[Stored data entries]
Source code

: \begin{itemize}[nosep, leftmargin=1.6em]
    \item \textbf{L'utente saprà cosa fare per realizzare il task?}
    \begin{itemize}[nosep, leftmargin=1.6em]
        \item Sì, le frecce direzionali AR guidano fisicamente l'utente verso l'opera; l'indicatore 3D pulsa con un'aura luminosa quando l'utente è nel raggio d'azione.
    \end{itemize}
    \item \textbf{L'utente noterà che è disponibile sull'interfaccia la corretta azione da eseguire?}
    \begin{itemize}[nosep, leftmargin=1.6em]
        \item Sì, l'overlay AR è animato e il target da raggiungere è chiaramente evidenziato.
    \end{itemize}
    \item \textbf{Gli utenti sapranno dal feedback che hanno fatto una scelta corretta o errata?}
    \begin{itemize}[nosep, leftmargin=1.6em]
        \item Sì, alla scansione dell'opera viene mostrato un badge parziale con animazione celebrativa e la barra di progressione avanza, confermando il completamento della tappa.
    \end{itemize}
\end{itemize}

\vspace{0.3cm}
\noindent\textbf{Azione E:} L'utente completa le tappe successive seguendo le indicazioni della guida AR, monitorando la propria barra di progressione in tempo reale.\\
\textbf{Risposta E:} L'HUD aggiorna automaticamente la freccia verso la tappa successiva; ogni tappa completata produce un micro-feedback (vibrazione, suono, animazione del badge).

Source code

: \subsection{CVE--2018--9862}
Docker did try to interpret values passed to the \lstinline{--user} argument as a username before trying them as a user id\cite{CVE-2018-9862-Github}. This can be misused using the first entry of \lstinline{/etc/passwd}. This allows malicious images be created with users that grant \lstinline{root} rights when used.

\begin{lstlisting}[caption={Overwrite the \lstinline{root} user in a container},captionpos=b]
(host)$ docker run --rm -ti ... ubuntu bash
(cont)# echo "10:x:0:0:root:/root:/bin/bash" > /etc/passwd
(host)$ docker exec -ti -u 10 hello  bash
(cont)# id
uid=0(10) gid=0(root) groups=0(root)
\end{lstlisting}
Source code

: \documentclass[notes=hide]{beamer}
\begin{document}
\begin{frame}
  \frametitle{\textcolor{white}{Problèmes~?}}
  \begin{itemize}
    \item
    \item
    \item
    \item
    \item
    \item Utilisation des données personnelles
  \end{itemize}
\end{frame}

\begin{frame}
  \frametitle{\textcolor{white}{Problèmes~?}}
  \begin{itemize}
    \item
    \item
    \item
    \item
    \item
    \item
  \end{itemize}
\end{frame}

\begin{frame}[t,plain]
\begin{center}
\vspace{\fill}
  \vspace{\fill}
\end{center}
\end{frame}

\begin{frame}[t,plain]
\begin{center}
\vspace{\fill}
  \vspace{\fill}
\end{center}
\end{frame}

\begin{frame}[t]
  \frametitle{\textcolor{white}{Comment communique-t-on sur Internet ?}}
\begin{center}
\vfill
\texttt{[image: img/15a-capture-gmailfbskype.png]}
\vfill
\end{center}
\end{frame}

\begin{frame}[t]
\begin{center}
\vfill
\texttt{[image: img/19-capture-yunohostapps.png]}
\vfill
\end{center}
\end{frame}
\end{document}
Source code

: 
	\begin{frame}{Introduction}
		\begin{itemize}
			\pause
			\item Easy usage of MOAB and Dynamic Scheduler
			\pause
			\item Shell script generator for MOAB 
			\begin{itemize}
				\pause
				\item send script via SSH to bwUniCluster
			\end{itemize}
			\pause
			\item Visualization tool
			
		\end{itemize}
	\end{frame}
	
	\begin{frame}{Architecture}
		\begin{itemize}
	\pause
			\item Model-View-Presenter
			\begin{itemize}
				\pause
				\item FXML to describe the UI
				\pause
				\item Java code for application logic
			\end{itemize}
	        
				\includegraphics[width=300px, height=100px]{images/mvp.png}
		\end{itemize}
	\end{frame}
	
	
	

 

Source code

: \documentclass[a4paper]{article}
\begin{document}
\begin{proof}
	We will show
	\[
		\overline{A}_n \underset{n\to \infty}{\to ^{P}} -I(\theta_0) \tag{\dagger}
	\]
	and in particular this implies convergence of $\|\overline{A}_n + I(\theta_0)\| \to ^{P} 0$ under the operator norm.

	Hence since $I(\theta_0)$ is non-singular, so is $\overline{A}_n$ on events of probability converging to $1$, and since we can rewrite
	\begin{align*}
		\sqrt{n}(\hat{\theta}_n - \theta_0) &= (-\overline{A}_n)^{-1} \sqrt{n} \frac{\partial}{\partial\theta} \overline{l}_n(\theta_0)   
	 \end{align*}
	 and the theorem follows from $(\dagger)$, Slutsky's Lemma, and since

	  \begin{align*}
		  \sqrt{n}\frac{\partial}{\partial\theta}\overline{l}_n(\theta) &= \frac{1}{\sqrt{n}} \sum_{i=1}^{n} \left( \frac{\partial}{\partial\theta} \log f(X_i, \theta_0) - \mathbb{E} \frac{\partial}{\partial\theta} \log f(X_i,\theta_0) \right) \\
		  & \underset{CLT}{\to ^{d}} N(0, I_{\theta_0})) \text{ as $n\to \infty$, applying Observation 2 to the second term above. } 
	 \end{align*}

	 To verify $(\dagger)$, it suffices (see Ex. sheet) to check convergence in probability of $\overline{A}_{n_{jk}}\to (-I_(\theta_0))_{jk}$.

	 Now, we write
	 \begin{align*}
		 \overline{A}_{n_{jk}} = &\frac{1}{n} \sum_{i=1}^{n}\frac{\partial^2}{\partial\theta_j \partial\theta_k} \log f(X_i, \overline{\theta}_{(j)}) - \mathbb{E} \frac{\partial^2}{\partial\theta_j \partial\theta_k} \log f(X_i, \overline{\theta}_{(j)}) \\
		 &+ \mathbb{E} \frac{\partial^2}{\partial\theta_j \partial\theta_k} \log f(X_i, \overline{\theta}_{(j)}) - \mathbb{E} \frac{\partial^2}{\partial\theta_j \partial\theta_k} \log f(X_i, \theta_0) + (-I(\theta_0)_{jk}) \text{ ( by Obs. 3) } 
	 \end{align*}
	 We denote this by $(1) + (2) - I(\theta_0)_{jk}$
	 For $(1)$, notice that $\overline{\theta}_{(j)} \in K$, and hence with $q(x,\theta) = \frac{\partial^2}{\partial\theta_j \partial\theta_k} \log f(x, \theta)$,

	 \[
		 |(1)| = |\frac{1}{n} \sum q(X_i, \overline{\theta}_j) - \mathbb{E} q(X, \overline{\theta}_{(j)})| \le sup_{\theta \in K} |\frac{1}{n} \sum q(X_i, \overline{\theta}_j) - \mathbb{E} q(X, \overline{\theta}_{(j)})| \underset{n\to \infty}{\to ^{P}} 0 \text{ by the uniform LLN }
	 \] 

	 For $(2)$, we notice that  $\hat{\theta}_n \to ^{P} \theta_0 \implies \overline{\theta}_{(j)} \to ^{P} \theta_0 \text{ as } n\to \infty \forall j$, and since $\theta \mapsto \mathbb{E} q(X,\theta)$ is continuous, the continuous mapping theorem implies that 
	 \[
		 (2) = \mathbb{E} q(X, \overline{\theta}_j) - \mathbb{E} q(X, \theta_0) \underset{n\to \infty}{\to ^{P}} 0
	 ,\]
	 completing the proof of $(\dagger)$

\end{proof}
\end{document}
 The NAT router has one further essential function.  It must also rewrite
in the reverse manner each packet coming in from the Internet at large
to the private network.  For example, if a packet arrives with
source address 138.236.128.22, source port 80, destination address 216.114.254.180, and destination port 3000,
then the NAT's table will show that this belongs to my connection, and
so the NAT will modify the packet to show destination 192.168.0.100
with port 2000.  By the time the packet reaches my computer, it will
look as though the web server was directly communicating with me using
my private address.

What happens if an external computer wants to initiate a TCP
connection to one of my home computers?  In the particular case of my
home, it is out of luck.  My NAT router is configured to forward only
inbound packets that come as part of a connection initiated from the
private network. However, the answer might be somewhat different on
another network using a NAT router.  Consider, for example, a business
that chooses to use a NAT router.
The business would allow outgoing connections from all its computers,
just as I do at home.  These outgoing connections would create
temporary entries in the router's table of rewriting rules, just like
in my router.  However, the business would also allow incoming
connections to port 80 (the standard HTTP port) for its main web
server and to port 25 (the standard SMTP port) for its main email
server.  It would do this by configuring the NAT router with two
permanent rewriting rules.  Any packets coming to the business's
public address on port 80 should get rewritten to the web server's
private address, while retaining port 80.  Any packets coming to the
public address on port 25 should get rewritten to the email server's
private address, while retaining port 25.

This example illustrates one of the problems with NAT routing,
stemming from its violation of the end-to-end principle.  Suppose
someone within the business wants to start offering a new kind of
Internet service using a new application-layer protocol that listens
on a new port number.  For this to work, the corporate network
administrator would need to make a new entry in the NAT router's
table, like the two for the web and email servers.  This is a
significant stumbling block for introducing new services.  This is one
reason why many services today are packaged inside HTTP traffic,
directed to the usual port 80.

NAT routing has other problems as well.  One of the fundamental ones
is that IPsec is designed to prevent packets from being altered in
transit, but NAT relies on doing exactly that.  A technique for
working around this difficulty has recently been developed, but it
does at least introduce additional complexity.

- Work instruction
From the data above, copy out every line with the string "just" in it.

- Solution below
just as I do at home.  These outgoing connections would create
temporary entries in the router's table of rewriting rules, just like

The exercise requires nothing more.